C'est trois ans plus tôt, le 10 avril, que tout commence. Christian Namy rencontre Zhao Qi Meng, aujourd'hui président d'INESA Europe, à l'époque président de l'association France Euro Chine : « Un lien d'amitié très solide s'est noué, qui a ensuite débouché sur une coopération très forte », raconte l'élu. A l'époque, les deux hommes ne parlent pas d'implantation industrielle, mais se voient très régulièrement : « Douze visites, en Chine, en France », détaille le sénateur Namy, qui est à l'époque président du conseil départemental de la Meuse. Concrètement, l'un est à la tête d'un département durement touché par la crise et l'autre, Zhao Qi Meng, cherche une opportunité pour imposer les LED du groupe Shenan en Europe. Le groupe pense d'abord à la Hongrie. Mais en janvier 2015, un protocole d'accord est signé à Pékin entre Arelis et le groupe Shenan, en présence des premiers ministres chinois et français, Li Kegianq et Manuel Valls.



Pour l'entreprise meusienne Arelis (CA : 50 M€, effectif : 300), basée à Marville et spécialisée dans l'électronique à haute fréquence, ce futur centre de R & D représente une belle opportunité. Le soutien au projet est « actif au plus haut niveau de l'Etat » et le groupe Shenan et sa filiale INESA présentent le projet lors de la COP21. Fin décembre 2015, le patron du groupe INESA, Qiang Wang, se déplace en personne sur le site meusien choisi pour installer son usine : son groupe, qui pèse 9 milliards de dollars de chiffre d'affaires et emploie 40.000 personnes, n'est pas habitué à opérer à la campagne. Son terrain de prédilection, ce sont les mégapoles asiatiques et leur activité frénétique. Si le président Europe, Zhao Qi Meng, est toujours enthousiaste, Qiang Wang est très dubitatif.
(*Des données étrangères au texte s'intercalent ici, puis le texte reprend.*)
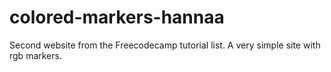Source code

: # colored-markers-hannaa
Second website from the Freecodecamp tutorial list. A very simple site with rgb markers.
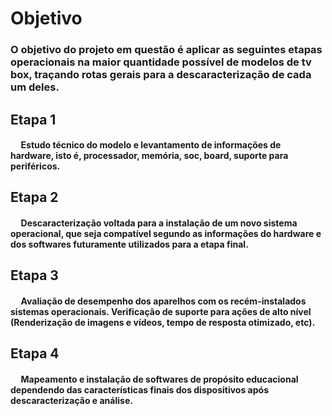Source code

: # Objetivo

### O objetivo do projeto em questão é aplicar as seguintes etapas operacionais na maior quantidade possível de modelos de tv box, traçando rotas gerais para a descaracterização de cada um deles.

## Etapa 1
#### &nbsp;&nbsp;&nbsp;&nbsp; Estudo técnico do modelo e levantamento de informações de hardware, isto é, processador, memória, soc, board, suporte para periféricos.

## Etapa 2
#### &nbsp;&nbsp;&nbsp;&nbsp; Descaracterização voltada para a instalação de um novo sistema operacional, que seja compatível segundo as informações do hardware e dos softwares futuramente utilizados para a etapa final.

## Etapa 3
#### &nbsp;&nbsp;&nbsp;&nbsp; Avaliação de desempenho dos aparelhos com os recém-instalados sistemas operacionais. Verificação de suporte para ações de alto nível (Renderização de imagens e vídeos, tempo de resposta otimizado, etc).

## Etapa 4
#### &nbsp;&nbsp;&nbsp;&nbsp; Mapeamento e instalação de softwares de propósito educacional dependendo das características finais dos dispositivos após descaracterização e análise.
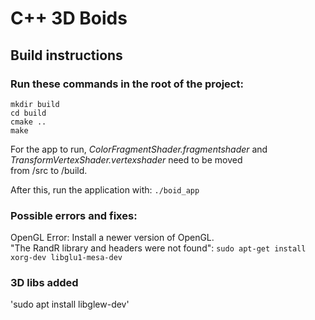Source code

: # C++ 3D Boids

## Build instructions

### Run these commands in the root of the project:

`mkdir build`  
`cd build`  
`cmake ..`  
`make`

For the app to run, _ColorFragmentShader.fragmentshader_ and _TransformVertexShader.vertexshader_ need to be moved  
from /src to /build.

After this, run the application with: `./boid_app`

### Possible errors and fixes:

OpenGL Error: Install a newer version of OpenGL.  
"The RandR library and headers were not found": `sudo apt-get install xorg-dev libglu1-mesa-dev`


### 3D libs added
'sudo apt install libglew-dev'

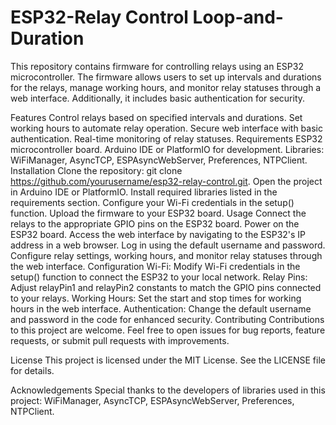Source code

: # ESP32-Relay Control Loop-and-Duration

This repository contains firmware for controlling relays using an ESP32 microcontroller. The firmware allows users to set up intervals and durations for the relays, manage working hours, and monitor relay statuses through a web interface. Additionally, it includes basic authentication for security.

Features
Control relays based on specified intervals and durations.
Set working hours to automate relay operation.
Secure web interface with basic authentication.
Real-time monitoring of relay statuses.
Requirements
ESP32 microcontroller board.
Arduino IDE or PlatformIO for development.
Libraries: WiFiManager, AsyncTCP, ESPAsyncWebServer, Preferences, NTPClient.
Installation
Clone the repository: git clone https://github.com/yourusername/esp32-relay-control.git.
Open the project in Arduino IDE or PlatformIO.
Install required libraries listed in the requirements section.
Configure your Wi-Fi credentials in the setup() function.
Upload the firmware to your ESP32 board.
Usage
Connect the relays to the appropriate GPIO pins on the ESP32 board.
Power on the ESP32 board.
Access the web interface by navigating to the ESP32's IP address in a web browser.
Log in using the default username and password.
Configure relay settings, working hours, and monitor relay statuses through the web interface.
Configuration
Wi-Fi: Modify Wi-Fi credentials in the setup() function to connect the ESP32 to your local network.
Relay Pins: Adjust relayPin1 and relayPin2 constants to match the GPIO pins connected to your relays.
Working Hours: Set the start and stop times for working hours in the web interface.
Authentication: Change the default username and password in the code for enhanced security.
Contributing
Contributions to this project are welcome. Feel free to open issues for bug reports, feature requests, or submit pull requests with improvements.

License
This project is licensed under the MIT License. See the LICENSE file for details.

Acknowledgements
Special thanks to the developers of libraries used in this project: WiFiManager, AsyncTCP, ESPAsyncWebServer, Preferences, NTPClient.
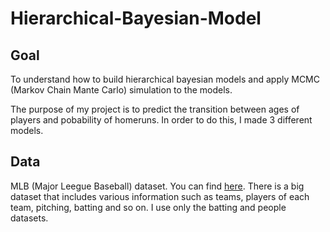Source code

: # Hierarchical-Bayesian-Model

## Goal 
To understand how to build hierarchical bayesian models and apply MCMC (Markov Chain Mante Carlo) simulation to the models. 

The purpose of my project is to predict the transition between ages of players and pobability of homeruns. In order to do this, I made 3 different models.

## Data 
MLB (Major Leegue Baseball) dataset. You can find [here](http://www.seanlahman.com/baseball-archive/statistics/). 
There is a big dataset that includes various information such as teams, players of each team, pitching, batting and so on. 
I use only the batting and people datasets.
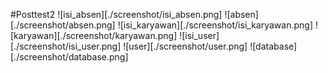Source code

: #Posttest2
![isi_absen][./screenshot/isi_absen.png]
![absen][./screenshot/absen.png]
![isi_karyawan][./screenshot/isi_karyawan.png]
![karyawan][./screenshot/karyawan.png]
![isi_user][./screenshot/isi_user.png]
![user][./screenshot/user.png]
![database][./screenshot/database.png]
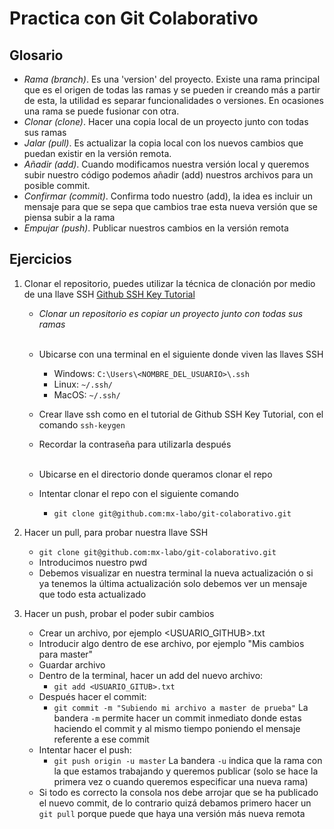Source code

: # Practica con Git Colaborativo
## Glosario

- *Rama (branch)*. Es una 'version' del proyecto. Existe una rama principal que es el origen de todas las ramas y se pueden ir creando más a partir de esta, la utilidad es separar funcionalidades o versiones. En ocasiones una rama se puede fusionar con otra. 
- *Clonar (clone)*. Hacer una copia local de un proyecto junto con todas sus ramas
- *Jalar (pull)*. Es actualizar la copia local con los nuevos cambios que puedan existir en la versión remota. 
- *Añadir (add)*. Cuando modificamos nuestra versión local y queremos subir nuestro código podemos añadir (add) nuestros archivos para un posible commit.
- *Confirmar (commit)*. Confirma todo nuestro (add), la idea es incluir un mensaje para que se sepa que cambios trae esta nueva versión que se piensa subir a la rama
- *Empujar (push)*. Publicar nuestros cambios en la versión remota

## Ejercicios

1. Clonar el repositorio, puedes utilizar la técnica de clonación por medio de una llave SSH [Github SSH Key Tutorial](https://docs.github.com/en/authentication/connecting-to-github-with-ssh/generating-a-new-ssh-key-and-adding-it-to-the-ssh-agent#generating-a-new-ssh-key)

    - *Clonar un repositorio es copiar un proyecto junto con todas sus ramas* <br/><br/>

    - Ubicarse con una terminal en el siguiente donde viven las llaves SSH
        - Windows: `C:\Users\<NOMBRE_DEL_USUARIO>\.ssh`
        - Linux: `~/.ssh/`
        - MacOS: `~/.ssh/`
    - Crear llave ssh como en el tutorial de Github SSH Key Tutorial, con el comando `ssh-keygen`
    - Recordar la contraseña para utilizarla después<br/><br/>
    - Ubicarse en el directorio donde queramos clonar el repo
    - Intentar clonar el repo con el siguiente comando
        - `git clone git@github.com:mx-labo/git-colaborativo.git`

2. Hacer un pull, para probar nuestra llave SSH 
    - `git clone git@github.com:mx-labo/git-colaborativo.git`
    - Introducimos nuestro pwd
    - Debemos visualizar en nuestra terminal la nueva actualización o si ya tenemos la última actualización solo debemos ver un mensaje que todo esta actualizado

3. Hacer un push, probar el poder subir cambios
    - Crear un archivo, por ejemplo <USUARIO_GITHUB>.txt
    - Introducir algo dentro de ese archivo, por ejemplo "Mis cambios para master"
    - Guardar archivo
    - Dentro de la terminal, hacer un add del nuevo archivo:
        - `git add <USUARIO_GITUB>.txt`
    - Después hacer el commit:
        - `git commit -m "Subiendo mi archivo a master de prueba"` La bandera `-m` permite hacer un commit inmediato donde estas haciendo el commit y al mismo tiempo poniendo el mensaje referente a ese commit 
    - Intentar hacer el push:
        - `git push origin -u master` La bandera `-u` indica que la rama con la que estamos trabajando y queremos publicar (solo se hace la primera vez o cuando queremos especificar una nueva rama)
    - Si todo es correcto la consola nos debe arrojar que se ha publicado el nuevo commit, de lo contrario quizá debamos primero hacer un `git pull` porque puede que haya una versión más nueva remota

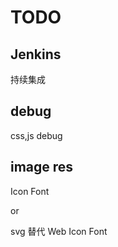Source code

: TODO
===

## Jenkins 

持续集成

## debug

css,js debug

## image res

Icon Font

or

svg 替代 Web Icon Font

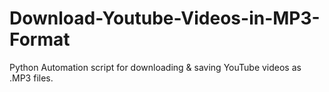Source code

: # Download-Youtube-Videos-in-MP3-Format

Python Automation script for downloading & saving YouTube videos as .MP3 files. 
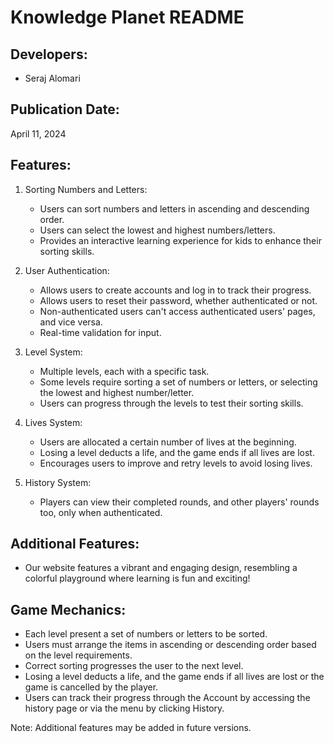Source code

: Knowledge Planet README
====================

Developers:
------------
- Seraj Alomari

Publication Date:
-----------------
April 11, 2024

Features:
---------
1. Sorting Numbers and Letters:
   - Users can sort numbers and letters in ascending and descending order.
   - Users can select the lowest and highest numbers/letters.
   - Provides an interactive learning experience for kids to enhance their sorting skills.

2. User Authentication:
   - Allows users to create accounts and log in to track their progress.
   - Allows users to reset their password, whether authenticated or not.
   - Non-authenticated users can't access authenticated users' pages, and vice versa.
   - Real-time validation for input.

3. Level System:
   - Multiple levels, each with a specific task.
   - Some levels require sorting a set of numbers or letters, or selecting the lowest and highest number/letter.
   - Users can progress through the levels to test their sorting skills.

4. Lives System:
   - Users are allocated a certain number of lives at the beginning.
   - Losing a level deducts a life, and the game ends if all lives are lost.
   - Encourages users to improve and retry levels to avoid losing lives.

5. History System:
   - Players can view their completed rounds, and other players' rounds too, only when authenticated.

Additional Features:
---------------------
- Our website features a vibrant and engaging design, resembling a colorful playground where learning is fun and exciting!

Game Mechanics:
----------------
- Each level present a set of numbers or letters to be sorted.
- Users must arrange the items in ascending or descending order based on the level requirements.
- Correct sorting progresses the user to the next level.
- Losing a level deducts a life, and the game ends if all lives are lost or the game is cancelled by the player.
- Users can track their progress through the Account by accessing the history page or via the menu by clicking History.

Note: Additional features may be added in future versions.
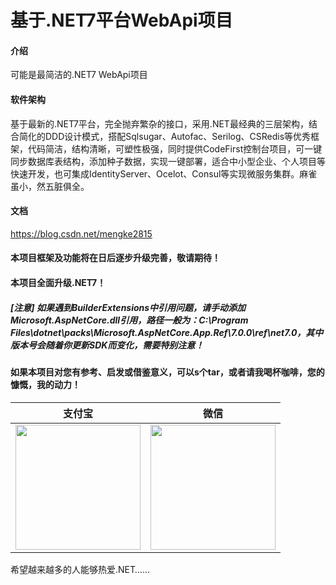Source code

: ﻿# 基于.NET7平台WebApi项目

#### 介绍
可能是最简洁的.NET7 WebApi项目

#### 软件架构
基于最新的.NET7平台，完全抛弃繁杂的接口，采用.NET最经典的三层架构，结合简化的DDD设计模式，搭配Sqlsugar、Autofac、Serilog、CSRedis等优秀框架，代码简洁，结构清晰，可塑性极强，同时提供CodeFirst控制台项目，可一键同步数据库表结构，添加种子数据，实现一键部署，适合中小型企业、个人项目等快速开发，也可集成IdentityServer、Ocelot、Consul等实现微服务集群。麻雀虽小，然五脏俱全。

#### 文档
https://blog.csdn.net/mengke2815

#### 本项目框架及功能将在日后逐步升级完善，敬请期待！

#### 本项目全面升级.NET7！
##### [注意] 如果遇到BuilderExtensions中引用问题，请手动添加Microsoft.AspNetCore.dll引用，路径一般为：C:\Program Files\dotnet\packs\Microsoft.AspNetCore.App.Ref\7.0.0\ref\net7.0，其中版本号会随着你更新SDK而变化，需要特别注意！


#### 如果本项目对您有参考、启发或借鉴意义，可以s个tar，或者请我喝杯咖啡，您的慷慨，我的动力！

| 支付宝  | 微信  |
| :------------: | :------------: |
| <img src="https://gitee.com/mengke2815/net6-project/raw/master/NET6.Api/Files/alipay.jpg" width="200"/> | <img src="https://gitee.com/mengke2815/net6-project/raw/master/NET6.Api/Files/wxpay.jpg" width="200" /> |

希望越来越多的人能够热爱.NET……





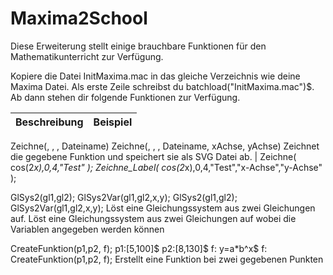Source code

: # Maxima2School

Diese Erweiterung stellt einige brauchbare Funktionen für den Mathematikunterricht zur Verfügung.

Kopiere die Datei InitMaxima.mac in das gleiche Verzeichnis wie deine Maxima Datei.
Als erste Zeile schreibst du batchload("InitMaxima.mac")$. 
Ab dann stehen dir folgende Funktionen zur Verfügung.

Beschreibung | Beispiel
------------ | -------------
Zeichne(, , , Dateiname)
Zeichne(, , , Dateiname, xAchse, yAchse)
Zeichnet die gegebene Funktion und speichert sie als SVG Datei ab.
|
Zeichne(
    cos(2*x),0,4,"Test"
);
Zeichne_Label(
    cos(2*x),0,4,"Test","x-Achse","y-Achse"
);


GlSys2(gl1,gl2);
GlSys2Var(gl1,gl2,x,y);
GlSys2(gl1,gl2);
GlSys2Var(gl1,gl2,x,y);
Löst eine Gleichungssystem aus zwei Gleichungen auf.
Löst eine Gleichungssystem aus zwei Gleichungen auf wobei die Variablen angegeben werden können

CreateFunktion(p1,p2, f);
p1:[5,100]$
p2:[8,130]$
f: y=a*b^x$
f: CreateFunktion(p1,p2, f);
Erstellt eine Funktion bei zwei gegebenen Punkten


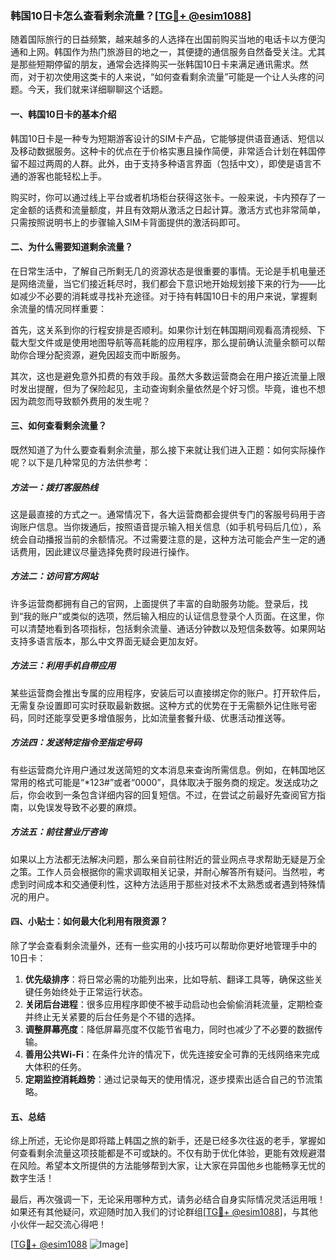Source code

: ### 韩国10日卡怎么查看剩余流量？[[TG💪+ @esim1088](https://t.me/s/esim1088)]

随着国际旅行的日益频繁，越来越多的人选择在出国前购买当地的电话卡以方便沟通和上网。韩国作为热门旅游目的地之一，其便捷的通信服务自然备受关注。尤其是那些短期停留的朋友，通常会选择购买一张韩国10日卡来满足通讯需求。然而，对于初次使用这类卡的人来说，“如何查看剩余流量”可能是一个让人头疼的问题。今天，我们就来详细聊聊这个话题。

#### 一、韩国10日卡的基本介绍

韩国10日卡是一种专为短期游客设计的SIM卡产品，它能够提供语音通话、短信以及移动数据服务。这种卡的优点在于价格实惠且操作简便，非常适合计划在韩国停留不超过两周的人群。此外，由于支持多种语言界面（包括中文），即使是语言不通的游客也能轻松上手。

购买时，你可以通过线上平台或者机场柜台获得这张卡。一般来说，卡内预存了一定金额的话费和流量额度，并且有效期从激活之日起计算。激活方式也非常简单，只需按照说明书上的步骤输入SIM卡背面提供的激活码即可。

#### 二、为什么需要知道剩余流量？

在日常生活中，了解自己所剩无几的资源状态是很重要的事情。无论是手机电量还是网络流量，当它们接近耗尽时，我们都会下意识地开始规划接下来的行为——比如减少不必要的消耗或寻找补充途径。对于持有韩国10日卡的用户来说，掌握剩余流量的情况同样重要：

首先，这关系到你的行程安排是否顺利。如果你计划在韩国期间观看高清视频、下载大型文件或是使用地图导航等高耗能的应用程序，那么提前确认流量余额可以帮助你合理分配资源，避免因超支而中断服务。

其次，这也是避免意外扣费的有效手段。虽然大多数运营商会在用户接近流量上限时发出提醒，但为了保险起见，主动查询剩余量依然是个好习惯。毕竟，谁也不想因为疏忽而导致额外费用的发生呢？

#### 三、如何查看剩余流量？

既然知道了为什么要查看剩余流量，那么接下来就让我们进入正题：如何实际操作呢？以下是几种常见的方法供参考：

##### 方法一：拨打客服热线

这是最直接的方式之一。通常情况下，各大运营商都会提供专门的客服号码用于咨询账户信息。当你拨通后，按照语音提示输入相关信息（如手机号码后几位），系统会自动播报当前的余额情况。不过需要注意的是，这种方法可能会产生一定的通话费用，因此建议尽量选择免费时段进行操作。

##### 方法二：访问官方网站

许多运营商都拥有自己的官网，上面提供了丰富的自助服务功能。登录后，找到“我的账户”或类似的选项，然后输入相应的认证信息登录个人页面。在这里，你可以清楚地看到各项指标，包括剩余流量、通话分钟数以及短信条数等。如果网站支持多语言版本，那么中文界面无疑会更加友好。

##### 方法三：利用手机自带应用

某些运营商会推出专属的应用程序，安装后可以直接绑定你的账户。打开软件后，无需复杂设置即可实时获取最新数据。这种方式的优势在于无需额外记住账号密码，同时还能享受更多增值服务，比如流量套餐升级、优惠活动推送等。

##### 方法四：发送特定指令至指定号码

有些运营商允许用户通过发送简短的文本消息来查询所需信息。例如，在韩国地区常用的格式可能是“*123#”或者“0000”，具体取决于服务商的规定。发送成功之后，你会收到一条包含详细内容的回复短信。不过，在尝试之前最好先查阅官方指南，以免误发导致不必要的麻烦。

##### 方法五：前往营业厅咨询

如果以上方法都无法解决问题，那么亲自前往附近的营业网点寻求帮助无疑是万全之策。工作人员会根据你的需求调取相关记录，并耐心解答所有疑问。当然啦，考虑到时间成本和交通便利性，这种方法适用于那些对技术不太熟悉或者遇到特殊情况的用户。

#### 四、小贴士：如何最大化利用有限资源？

除了学会查看剩余流量外，还有一些实用的小技巧可以帮助你更好地管理手中的10日卡：

1. **优先级排序**：将日常必需的功能列出来，比如导航、翻译工具等，确保这些关键任务始终处于正常运行状态。
2. **关闭后台进程**：很多应用程序即使不被手动启动也会偷偷消耗流量，定期检查并终止无关紧要的后台任务是个不错的选择。
3. **调整屏幕亮度**：降低屏幕亮度不仅能节省电力，同时也减少了不必要的数据传输。
4. **善用公共Wi-Fi**：在条件允许的情况下，优先连接安全可靠的无线网络来完成大体积的任务。
5. **定期监控消耗趋势**：通过记录每天的使用情况，逐步摸索出适合自己的节流策略。

#### 五、总结

综上所述，无论你是即将踏上韩国之旅的新手，还是已经多次往返的老手，掌握如何查看剩余流量这项技能都是不可或缺的。不仅有助于优化体验，更能有效规避潜在风险。希望本文所提供的方法能够帮到大家，让大家在异国他乡也能畅享无忧的数字生活！

最后，再次强调一下，无论采用哪种方式，请务必结合自身实际情况灵活运用哦！如果还有其他疑问，欢迎随时加入我们的讨论群组[[TG💪+ @esim1088](https://t.me/s/esim1088)]，与其他小伙伴一起交流心得吧！

[[TG💪+ @esim1088](https://t.me/s/esim1088) ![Image](https://i.postimg.cc/4NQfJmqS/Snipaste-2025-05-13-00-14-12.png)]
À 500 mètres des quais de la gare TGV, à 20 minutes de l'A4, à proximité de l'A31, au coeur de l'Europe... Pas de quoi impressionner le patron chinois qui pointe immédiatement la faiblesse du réseau routier meusien et les difficultés pour acheminer les composants de base élaborés en Chine. Un point noir pour la logistique de l'entreprise et une difficulté pour optimiser les coûts qui n'a pas échappé aux Chinois : les élus s'engagent à élargir les routes, et garantissent que le recrutement ne posera pas de problème. Ce 21 mars, Zhuang Shenan, président de Shenan et directeur général d'Inesa, voulait montrer son enthousiasme à Manuel Valls. Et c'est d'une voix tonitruante qu'il a dévoilé la deuxième partie du projet : « Nous allons créer un fonds doté de 3 Md€ pour favoriser la refonte de l'éclairage des villes françaises », explique Zhuang Shenan. Face à des collectivités désargentées, son groupe veut se rémunérer sur les économies générées par les LED. Et de se tourner vers Manuel Valls pour lui demander des contacts pour vendre sa solution auprès des grandes villes françaises... Sollicitation à laquelle le Premier ministre répondra favorablement quelques minutes plus tard.




Libre concurrence

C'est ce genre d'échange et de facilité accordée qui ont fait bondir Vincent Carru, le dirigeant d'Eclatec (Effectif : 190 ; CA : 55 M€), à Maxéville, et de Metalec (Effectif : 60 ; CA : 8,6 M?), à Mirecourt, dans les Vosges. Produisant des solutions d'éclairages destinées au même marché que le chinois INESA, le Lorrain réclame « la libre concurrence pour tout le monde ». « Les élus meusiens n'ont pas besoin de se transformer en porte-parole commercial des Chinois », insiste Vincent Carru. Accusation rejetée par les équipes du Conseil départemental de la Meuse, qui assurent qu'Inesa n'a bénéficié « d'aucunes aides publiques » et que par ailleurs, le groupe chinois n'a « formulé aucune demande ». Reste que Vincent Carru, très agacé par ce dossier qui pourrait mettre en danger son entreprise, envisage de porter un recours devant la Commission européenne. Du côté du groupe chinois, les ambitions sont claires : avec ces solutions LED estampillées Made In France, INESA veut dominer le marché. « À terme, la valeur de la production qui sortira de cette usine sera de 300 M€ », dévoile Zhuang Shenan. « Notre cible, c'est toute l'Europe et une partie du marché africain ».